Sustentar sistemas de eletricidade vastos e totalmente renováveis indefinidamente no futuro não será um passeio no parque. Ao contrário das plantas verdes e dos animais que as comem – conversores de energia solar que sustentaram os humanos durante todo o tempo de nossa espécie na Terra – painéis fotovoltaicos, turbinas eólicas, redes elétricas e baterias não se reproduzem espontaneamente. Equipamentos eólicos e solares devem ser substituídos a cada duas décadas, as baterias ainda mais frequentemente.

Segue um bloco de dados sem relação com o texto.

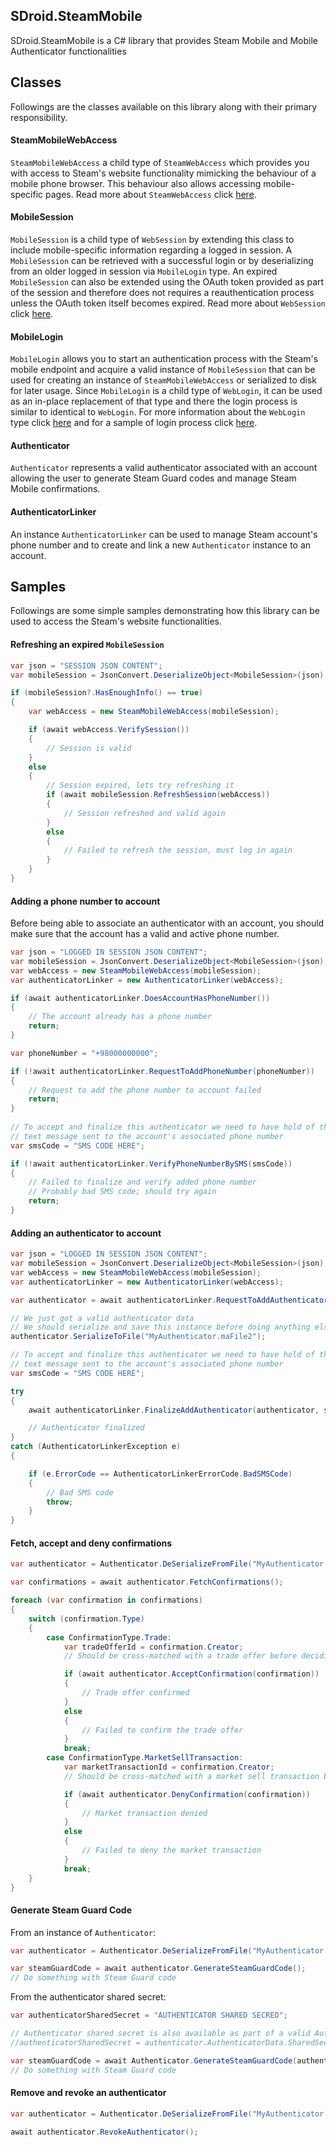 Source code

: ﻿## SDroid.SteamMobile
SDroid.SteamMobile is a C# library that provides Steam Mobile and Mobile Authenticator functionalities

## Classes
Followings are the classes available on this library along with their primary responsibility.

#### SteamMobileWebAccess

`SteamMobileWebAccess` a child type of `SteamWebAccess` which provides you with access to Steam's website functionality
mimicking the behaviour of a mobile phone browser. This behaviour also allows accessing mobile-specific pages. Read more about `SteamWebAccess` click [here](/SDroid.SteamWeb/README.md#steamwebaccess).

#### MobileSession

`MobileSession` is a child type of `WebSession` by extending this class to include mobile-specific
information regarding a logged in session. A `MobileSession` can be retrieved with a successful login or by deserializing from
an older logged in session via `MobileLogin` type. An expired `MobileSession` can also be extended using the
OAuth token provided as part of the session and therefore does not requires a reauthentication process unless the OAuth token
itself becomes expired. Read more about `WebSession` click [here](/SDroid.SteamWeb/README.md#websession).

#### MobileLogin

`MobileLogin` allows you to start an authentication process with the Steam's mobile endpoint and acquire a valid instance of `MobileSession` that can be used
for creating an instance of `SteamMobileWebAccess` or serialized to disk for later usage. Since `MobileLogin` is a child type of
`WebLogin`, it can be used as an in-place replacement of that type and there the login process
is similar to identical to `WebLogin`. For more information about the `WebLogin` type 
click [here](/SDroid.SteamWeb/README.md#weblogin) and for a sample of login process
click [here](/SDroid.SteamWeb/README.md#login).

#### Authenticator

`Authenticator` represents a valid authenticator associated with an account allowing the user
to generate Steam Guard codes and manage Steam Mobile confirmations.

#### AuthenticatorLinker

An instance `AuthenticatorLinker` can be used to manage Steam account's phone number and
to create and link a new `Authenticator` instance to an account.

## Samples
Followings are some simple samples demonstrating how this library can be used to access the Steam's website functionalities.

#### Refreshing an expired `MobileSession`

```C#
var json = "SESSION JSON CONTENT";
var mobileSession = JsonConvert.DeserializeObject<MobileSession>(json);

if (mobileSession?.HasEnoughInfo() == true)
{
    var webAccess = new SteamMobileWebAccess(mobileSession);

    if (await webAccess.VerifySession())
    {
        // Session is valid
    }
    else
    {
        // Session expired, lets try refreshing it
        if (await mobileSession.RefreshSession(webAccess))
        {
            // Session refreshed and valid again
        }
        else
        {
            // Failed to refresh the session, must log in again
        }
    }
}
```


#### Adding a phone number to account

Before being able to associate an authenticator with an account, you should make sure that the
account has a valid and active phone number.

```C#
var json = "LOGGED IN SESSION JSON CONTENT";
var mobileSession = JsonConvert.DeserializeObject<MobileSession>(json);
var webAccess = new SteamMobileWebAccess(mobileSession);
var authenticatorLinker = new AuthenticatorLinker(webAccess);

if (await authenticatorLinker.DoesAccountHasPhoneNumber())
{
    // The account already has a phone number
    return;
}

var phoneNumber = "+98000000000";

if (!await authenticatorLinker.RequestToAddPhoneNumber(phoneNumber))
{
    // Request to add the phone number to account failed
    return;
}
            
// To accept and finalize this authenticator we need to have hold of the
// text message sent to the account's associated phone number
var smsCode = "SMS CODE HERE";

if (!await authenticatorLinker.VerifyPhoneNumberBySMS(smsCode))
{
    // Failed to finalize and verify added phone number
    // Probably bad SMS code; should try again
    return;
}
```


#### Adding an authenticator to account

```C#
var json = "LOGGED IN SESSION JSON CONTENT";
var mobileSession = JsonConvert.DeserializeObject<MobileSession>(json);
var webAccess = new SteamMobileWebAccess(mobileSession);
var authenticatorLinker = new AuthenticatorLinker(webAccess);

var authenticator = await authenticatorLinker.RequestToAddAuthenticator();

// We just got a valid authenticator data
// We should serialize and save this instance before doing anything else
authenticator.SerializeToFile("MyAuthenticator.maFile2");

// To accept and finalize this authenticator we need to have hold of the
// text message sent to the account's associated phone number
var smsCode = "SMS CODE HERE";

try
{
    await authenticatorLinker.FinalizeAddAuthenticator(authenticator, smsCode);

    // Authenticator finalized
}
catch (AuthenticatorLinkerException e)
{

    if (e.ErrorCode == AuthenticatorLinkerErrorCode.BadSMSCode)
    {
        // Bad SMS code
        throw;
    }
}
```

#### Fetch, accept and deny confirmations

```C#
var authenticator = Authenticator.DeSerializeFromFile("MyAuthenticator.maFile2");

var confirmations = await authenticator.FetchConfirmations();

foreach (var confirmation in confirmations)
{
    switch (confirmation.Type)
    {
        case ConfirmationType.Trade:
            var tradeOfferId = confirmation.Creator;
            // Should be cross-matched with a trade offer before deciding to confirm or deny

            if (await authenticator.AcceptConfirmation(confirmation))
            {
                // Trade offer confirmed
            }
            else
            {
                // Failed to confirm the trade offer
            }
            break;
        case ConfirmationType.MarketSellTransaction:
            var marketTransactionId = confirmation.Creator;
            // Should be cross-matched with a market sell transaction before deciding to confirm or deny

            if (await authenticator.DenyConfirmation(confirmation))
            {
                // Market transaction denied
            }
            else
            {
                // Failed to deny the market transaction
            }
            break;
    }
}
```

#### Generate Steam Guard Code

From an instance of `Authenticator`:

```C#
var authenticator = Authenticator.DeSerializeFromFile("MyAuthenticator.maFile2");

var steamGuardCode = await authenticator.GenerateSteamGuardCode();
// Do something with Steam Guard code
```

From the authenticator shared secret:

```C#
var authenticatorSharedSecret = "AUTHENTICATOR SHARED SECRED";

// Authenticator shared secret is also available as part of a valid Authenticator instance
//authenticatorSharedSecret = authenticator.AuthenticatorData.SharedSecret;

var steamGuardCode = await Authenticator.GenerateSteamGuardCode(authenticatorSharedSecret);
// Do something with Steam Guard code
```

#### Remove and revoke an authenticator

```C#
var authenticator = Authenticator.DeSerializeFromFile("MyAuthenticator.maFile2");

await authenticator.RevokeAuthenticator();
```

Seria bom se, durante suas vidas funcionais, esses dispositivos pudessem produzir sementes, tubérculos, estacas ou uma ninhada de descendentes, de modo que, quando eles se desgastarem, teríamos criado novas gerações de parques solares e eólicos, prontos para ir. Mas não. No futuro longo, as sociedades estarão continuamente começando do zero, coletando materiais cada vez mais escassos de minas ou usinas de reciclagem e recriando o sistema de energia. Como diz Friedemann, o que chamamos de fontes de energia "renováveis" são realmente apenas "reconstruíveis", e grande parte dos materiais que elas contêm – como os compósitos a partir dos quais as pás gigantes das torres eólicas são feitas – não são recicláveis.

Em suma, não há refúgio dos fatos materiais. A única maneira de nós, humanos, vivermos dentro das restrições de recursos e limites ecológicos da natureza é redirecionar nossas economias para atender às necessidades básicas de todas as pessoas e longe de produzir superabundância material. Não temos escolha a não ser convergir para um nível equitativo e modesto de uso de energia e recursos que seja suficiente para proporcionar uma vida decente para todos. Os limites materiais e ecológicos são uma realidade inflexível, e se qualquer um de nós acha que pode correr, dirigir, voar, escalar, flutuar, navegar, escavar, codificar, investir, inventar, crescer ou comprar nossa saída delas, nós temos outro pensamento chegando.

Stan Cox é autor de The Green New Deal and Beyond: Ending the Climate Emergency While We Still Can (City Lights, maio de 2020) e um dos editores do Green Social Thought.